Prem Watsa wants some of his bearishness to rub off on any seniors who are loading up on stocks.
The chief executive officer of Toronto-based insurance and investment firm Fairfax Financial Holdings Ltd. has a lot of concerns about the stability of global financial markets. So he was shocked to find out that a friend's 90-year-old grandmother was relying heavily on dividend-paying common shares for retirement income.
A financial adviser had helped invest 85 per cent of her savings in stocks – a risk exposure that would have been unheard of a decade ago.
And she's not alone. In an environment of low interest rates, stocks that pay a healthy dividend can be a compelling alternative to the shrunken returns on bonds and guaranteed investment certificates. But even the shares of blue chip companies are not always stable – the S&P/TSX composite index has declined about 9 per cent in the past year. At times, investors may wrestle with the urge to sell at the wrong time.

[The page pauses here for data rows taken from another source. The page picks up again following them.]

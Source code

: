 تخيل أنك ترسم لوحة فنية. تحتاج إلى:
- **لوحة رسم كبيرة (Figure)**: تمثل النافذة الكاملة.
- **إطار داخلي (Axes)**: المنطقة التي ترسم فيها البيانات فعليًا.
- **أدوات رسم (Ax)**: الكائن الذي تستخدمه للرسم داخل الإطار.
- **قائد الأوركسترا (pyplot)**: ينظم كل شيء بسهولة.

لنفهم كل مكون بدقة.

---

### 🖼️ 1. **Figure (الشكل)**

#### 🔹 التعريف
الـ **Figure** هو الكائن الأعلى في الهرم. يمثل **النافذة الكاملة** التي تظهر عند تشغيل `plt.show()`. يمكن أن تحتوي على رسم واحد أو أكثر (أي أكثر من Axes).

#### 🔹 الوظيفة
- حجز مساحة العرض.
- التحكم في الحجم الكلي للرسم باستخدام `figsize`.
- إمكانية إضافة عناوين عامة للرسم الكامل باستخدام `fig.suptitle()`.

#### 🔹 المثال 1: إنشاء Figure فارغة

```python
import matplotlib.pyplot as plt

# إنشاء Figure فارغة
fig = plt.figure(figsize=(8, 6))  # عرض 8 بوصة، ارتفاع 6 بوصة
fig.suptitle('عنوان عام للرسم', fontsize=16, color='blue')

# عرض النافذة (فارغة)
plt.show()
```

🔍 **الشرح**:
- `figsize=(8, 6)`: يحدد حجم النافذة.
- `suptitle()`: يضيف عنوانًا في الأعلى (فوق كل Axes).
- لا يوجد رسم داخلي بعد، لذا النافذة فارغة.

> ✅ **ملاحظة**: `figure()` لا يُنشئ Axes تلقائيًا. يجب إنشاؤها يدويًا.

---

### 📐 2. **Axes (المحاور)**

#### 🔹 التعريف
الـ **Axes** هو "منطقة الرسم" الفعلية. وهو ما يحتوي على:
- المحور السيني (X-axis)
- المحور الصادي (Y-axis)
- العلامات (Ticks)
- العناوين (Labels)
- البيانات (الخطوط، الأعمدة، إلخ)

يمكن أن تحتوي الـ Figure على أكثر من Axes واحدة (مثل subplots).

"What happens with these low interest rates is that you have people searching for yield and taking risks that they may not understand, that they may not know," Mr. Watsa said. He believes that the world could be hit by a brutal financial downturn with devastating consequences for pumped-up stock portfolios.
Not everyone agrees that stocks are for the dogs. Globe and Mail Personal finance columnist Rob Carrick recently looked at retirees who have turned to stocks and stomached the churning market conditions, all to make enough money to live on. The column also explored annuities, where a purchaser pays a large sum of money up front in an insurance contract that guarantees a flow of monthly income for life.
Mr. Watsa favours neither of these options, though he concedes that there is no perfect solution. His suggestion is to try to live on less income, or even to take some money out of the market and spend it instead.
"There's no easy answers here. In the past, the cardinal rule was don't eat into capital. You invest your money, you get investment income – spend it, but don't encroach capital. The problem is, that doesn't work today," he said.
And even dividends aren't always a sure thing. Mr. Watsa points to natural-resource juggernauts such as ConocoPhillips, Rio Tinto Group and BHP Billiton Ltd. – all of them have cut their quarterly payouts since the start of the year amid industry pressures.
Fairfax, which was founded by Mr. Watsa, is known for making contrarian investments. He has generated spectacular profits from some of his bets, such as a large position in credit default swaps that soared in value after the U.S. housing market collapsed.
Other bets have yet to pay off, such as investments in BlackBerry Ltd. and one of Greece's largest lenders, Eurobank Ergasias SA.
In the past few years, Mr. Watsa has been troubled by a disconnect he sees between stock markets and the underlying economic instability of countries around the world, as well as the implication that deflationary conditions could have on markets. Fairfax cranked up the hedges on its equity portfolio to 100 per cent this year from 88 per cent at the end of 2015 – that's how concerned management is about a possible financial storm.
For older investors, there might not be time to recover from the damage. Mr. Watsa's worry is that a market downturn could mimic the stock market crash of 1929, where it took more than two decades for the Dow Jones to reach precrisis levels. And unlike the 2008 financial crisis, Mr. Watsa said, central banks are now mostly out of ammunition. "We just want to make sure people realize there are risks."
In the meantime, Mr. Watsa wrote in his annual letter to shareholders that he will be trying to get his friend's grandmother to see stocks his way. "I have not given up on changing her mind – but it will not be easy!"